How to set resource limits for a service with systemd

Limit CPU, memory, and I/O usage for a systemd service using cgroup directives in the unit file.

How to set resource limits for a service with systemd

Limit CPU, memory, and I/O usage for a systemd service using cgroup directives in the unit file.

Prerequisites

  • Root or sudo access on a Linux system running systemd with cgroups v2 (default on Ubuntu 22.04+, Fedora 31+, Debian 11+).

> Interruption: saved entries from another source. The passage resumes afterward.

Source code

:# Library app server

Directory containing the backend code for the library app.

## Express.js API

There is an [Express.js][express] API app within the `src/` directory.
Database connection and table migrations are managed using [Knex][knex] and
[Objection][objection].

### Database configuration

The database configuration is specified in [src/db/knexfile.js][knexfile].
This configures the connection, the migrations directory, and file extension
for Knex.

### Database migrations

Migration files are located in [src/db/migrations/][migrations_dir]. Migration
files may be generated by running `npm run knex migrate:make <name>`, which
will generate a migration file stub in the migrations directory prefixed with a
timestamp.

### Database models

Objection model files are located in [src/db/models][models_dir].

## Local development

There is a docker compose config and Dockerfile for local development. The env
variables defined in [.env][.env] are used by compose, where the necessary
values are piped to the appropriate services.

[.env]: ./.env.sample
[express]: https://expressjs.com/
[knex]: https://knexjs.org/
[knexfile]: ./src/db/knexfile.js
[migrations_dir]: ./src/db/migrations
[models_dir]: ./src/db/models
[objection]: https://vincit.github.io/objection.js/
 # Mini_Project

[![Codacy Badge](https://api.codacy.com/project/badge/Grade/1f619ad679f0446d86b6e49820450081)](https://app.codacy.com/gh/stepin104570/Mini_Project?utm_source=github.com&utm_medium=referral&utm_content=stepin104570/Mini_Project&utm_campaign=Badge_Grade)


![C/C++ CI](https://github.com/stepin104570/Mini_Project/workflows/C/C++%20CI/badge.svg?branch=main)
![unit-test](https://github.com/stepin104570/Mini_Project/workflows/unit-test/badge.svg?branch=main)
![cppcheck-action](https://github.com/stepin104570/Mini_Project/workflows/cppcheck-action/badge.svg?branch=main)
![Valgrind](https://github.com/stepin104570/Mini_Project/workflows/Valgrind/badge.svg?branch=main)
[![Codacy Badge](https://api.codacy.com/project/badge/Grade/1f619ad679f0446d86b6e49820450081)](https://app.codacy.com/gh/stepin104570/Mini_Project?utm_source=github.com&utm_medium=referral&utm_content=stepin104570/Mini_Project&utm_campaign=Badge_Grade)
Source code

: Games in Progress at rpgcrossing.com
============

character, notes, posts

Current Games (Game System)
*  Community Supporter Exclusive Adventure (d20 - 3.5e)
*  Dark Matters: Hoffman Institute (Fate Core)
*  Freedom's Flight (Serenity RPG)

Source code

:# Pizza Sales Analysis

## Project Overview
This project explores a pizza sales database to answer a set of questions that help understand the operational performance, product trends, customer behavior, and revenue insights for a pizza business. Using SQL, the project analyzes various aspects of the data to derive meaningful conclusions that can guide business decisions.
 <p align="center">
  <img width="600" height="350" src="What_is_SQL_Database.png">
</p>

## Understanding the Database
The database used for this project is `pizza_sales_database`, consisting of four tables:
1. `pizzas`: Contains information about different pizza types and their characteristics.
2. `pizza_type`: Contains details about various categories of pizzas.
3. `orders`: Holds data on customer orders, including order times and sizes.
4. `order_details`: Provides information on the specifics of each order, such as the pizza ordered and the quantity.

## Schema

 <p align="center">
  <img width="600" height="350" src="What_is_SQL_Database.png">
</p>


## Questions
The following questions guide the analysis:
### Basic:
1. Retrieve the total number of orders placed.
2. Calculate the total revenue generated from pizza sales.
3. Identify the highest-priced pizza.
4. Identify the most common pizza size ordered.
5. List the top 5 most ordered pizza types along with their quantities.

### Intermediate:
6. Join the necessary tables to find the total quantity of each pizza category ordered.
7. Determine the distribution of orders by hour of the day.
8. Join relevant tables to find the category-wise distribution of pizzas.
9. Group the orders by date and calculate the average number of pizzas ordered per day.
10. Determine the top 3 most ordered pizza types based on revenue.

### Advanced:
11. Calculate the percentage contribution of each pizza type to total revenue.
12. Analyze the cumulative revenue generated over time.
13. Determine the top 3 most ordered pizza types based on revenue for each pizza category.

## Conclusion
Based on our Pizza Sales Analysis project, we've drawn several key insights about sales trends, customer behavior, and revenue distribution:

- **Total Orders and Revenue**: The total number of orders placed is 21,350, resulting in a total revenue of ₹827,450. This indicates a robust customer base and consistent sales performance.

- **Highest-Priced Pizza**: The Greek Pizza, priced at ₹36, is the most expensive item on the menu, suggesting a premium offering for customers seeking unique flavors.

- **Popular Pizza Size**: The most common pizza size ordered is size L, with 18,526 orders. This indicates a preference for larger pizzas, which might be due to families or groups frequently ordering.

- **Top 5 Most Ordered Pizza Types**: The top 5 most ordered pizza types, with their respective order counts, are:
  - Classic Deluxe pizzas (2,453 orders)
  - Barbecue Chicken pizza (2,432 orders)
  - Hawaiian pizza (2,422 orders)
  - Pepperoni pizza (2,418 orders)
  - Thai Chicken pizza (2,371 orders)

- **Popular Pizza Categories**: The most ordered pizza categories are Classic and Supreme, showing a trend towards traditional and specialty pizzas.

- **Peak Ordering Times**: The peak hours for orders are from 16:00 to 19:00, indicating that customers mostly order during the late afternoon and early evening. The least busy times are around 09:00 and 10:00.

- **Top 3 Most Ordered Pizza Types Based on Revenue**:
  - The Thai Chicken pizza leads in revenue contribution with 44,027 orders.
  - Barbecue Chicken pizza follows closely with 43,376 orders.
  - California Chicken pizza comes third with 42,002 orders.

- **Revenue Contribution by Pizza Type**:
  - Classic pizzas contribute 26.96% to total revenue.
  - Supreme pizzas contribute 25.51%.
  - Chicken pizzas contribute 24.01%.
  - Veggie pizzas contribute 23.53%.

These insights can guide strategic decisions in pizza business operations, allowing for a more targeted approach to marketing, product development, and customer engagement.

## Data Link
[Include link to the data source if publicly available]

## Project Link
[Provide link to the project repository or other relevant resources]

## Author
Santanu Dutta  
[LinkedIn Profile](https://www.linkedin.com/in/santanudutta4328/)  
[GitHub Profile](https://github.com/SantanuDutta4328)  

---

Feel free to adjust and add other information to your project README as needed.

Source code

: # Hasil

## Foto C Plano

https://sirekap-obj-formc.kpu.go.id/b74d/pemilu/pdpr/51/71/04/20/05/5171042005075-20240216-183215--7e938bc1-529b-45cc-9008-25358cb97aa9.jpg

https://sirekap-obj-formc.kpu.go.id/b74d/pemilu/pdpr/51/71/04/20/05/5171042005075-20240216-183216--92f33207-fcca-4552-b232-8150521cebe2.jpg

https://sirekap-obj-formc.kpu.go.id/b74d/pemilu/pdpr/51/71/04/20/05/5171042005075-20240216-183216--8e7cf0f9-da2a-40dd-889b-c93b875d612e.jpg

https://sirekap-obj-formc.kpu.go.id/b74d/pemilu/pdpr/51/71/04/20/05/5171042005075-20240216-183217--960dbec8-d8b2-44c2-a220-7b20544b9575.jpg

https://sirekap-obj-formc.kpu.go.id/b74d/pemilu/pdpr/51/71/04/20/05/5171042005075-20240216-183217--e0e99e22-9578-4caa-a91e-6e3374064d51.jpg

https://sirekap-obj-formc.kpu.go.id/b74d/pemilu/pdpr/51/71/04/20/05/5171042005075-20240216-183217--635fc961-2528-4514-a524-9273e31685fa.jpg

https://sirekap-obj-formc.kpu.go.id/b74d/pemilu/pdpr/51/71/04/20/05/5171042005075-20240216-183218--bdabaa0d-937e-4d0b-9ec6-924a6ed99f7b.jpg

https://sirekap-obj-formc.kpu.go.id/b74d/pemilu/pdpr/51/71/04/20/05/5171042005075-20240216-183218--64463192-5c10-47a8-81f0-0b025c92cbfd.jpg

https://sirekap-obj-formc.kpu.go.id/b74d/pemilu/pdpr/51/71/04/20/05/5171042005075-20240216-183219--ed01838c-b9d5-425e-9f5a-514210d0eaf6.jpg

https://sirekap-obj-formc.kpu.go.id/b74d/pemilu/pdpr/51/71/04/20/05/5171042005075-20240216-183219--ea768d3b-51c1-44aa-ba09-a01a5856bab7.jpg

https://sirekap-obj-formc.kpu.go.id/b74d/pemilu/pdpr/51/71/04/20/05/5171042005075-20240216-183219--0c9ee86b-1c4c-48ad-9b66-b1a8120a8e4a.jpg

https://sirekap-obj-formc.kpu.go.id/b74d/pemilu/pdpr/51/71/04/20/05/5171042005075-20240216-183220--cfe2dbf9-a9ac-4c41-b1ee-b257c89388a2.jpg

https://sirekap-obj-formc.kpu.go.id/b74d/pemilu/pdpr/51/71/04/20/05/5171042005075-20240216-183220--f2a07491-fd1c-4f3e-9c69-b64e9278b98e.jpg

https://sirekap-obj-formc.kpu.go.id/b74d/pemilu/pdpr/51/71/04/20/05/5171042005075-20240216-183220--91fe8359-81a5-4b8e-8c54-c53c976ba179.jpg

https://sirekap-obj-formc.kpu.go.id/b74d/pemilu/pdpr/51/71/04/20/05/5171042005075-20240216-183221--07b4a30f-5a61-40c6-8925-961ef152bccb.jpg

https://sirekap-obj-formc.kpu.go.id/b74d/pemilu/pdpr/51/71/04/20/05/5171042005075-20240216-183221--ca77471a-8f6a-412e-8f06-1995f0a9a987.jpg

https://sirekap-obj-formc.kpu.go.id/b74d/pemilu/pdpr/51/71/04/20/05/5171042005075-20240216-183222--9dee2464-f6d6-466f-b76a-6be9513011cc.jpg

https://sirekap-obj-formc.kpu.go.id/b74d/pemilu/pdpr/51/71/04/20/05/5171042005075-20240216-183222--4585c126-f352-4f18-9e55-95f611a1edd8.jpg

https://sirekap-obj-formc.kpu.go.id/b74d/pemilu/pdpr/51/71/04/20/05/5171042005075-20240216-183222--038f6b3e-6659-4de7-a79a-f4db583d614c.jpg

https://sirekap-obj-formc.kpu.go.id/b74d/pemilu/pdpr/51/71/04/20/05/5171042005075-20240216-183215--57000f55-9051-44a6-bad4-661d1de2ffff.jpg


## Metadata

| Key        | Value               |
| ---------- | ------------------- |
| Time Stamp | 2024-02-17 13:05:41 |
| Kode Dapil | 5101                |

Step-by-Step: Set Resource Limits for a systemd Service

  1. Open a drop-in override for the service:

    sudo systemctl edit myapp.service
  2. Add resource limit directives under the [Service] section. systemd enforces these limits through Linux control groups (cgroups):

    [Service]
    MemoryMax=512M
    MemoryHigh=400M
    CPUQuota=50%
    TasksMax=100
    IOWeight=50

    MemoryMax sets a hard memory ceiling — the kernel kills the process if it exceeds this limit. MemoryHigh sets a soft limit — systemd throttles the process before reaching MemoryMax. CPUQuota=50% limits the service to 50% of one CPU core. TasksMax limits the number of processes and threads.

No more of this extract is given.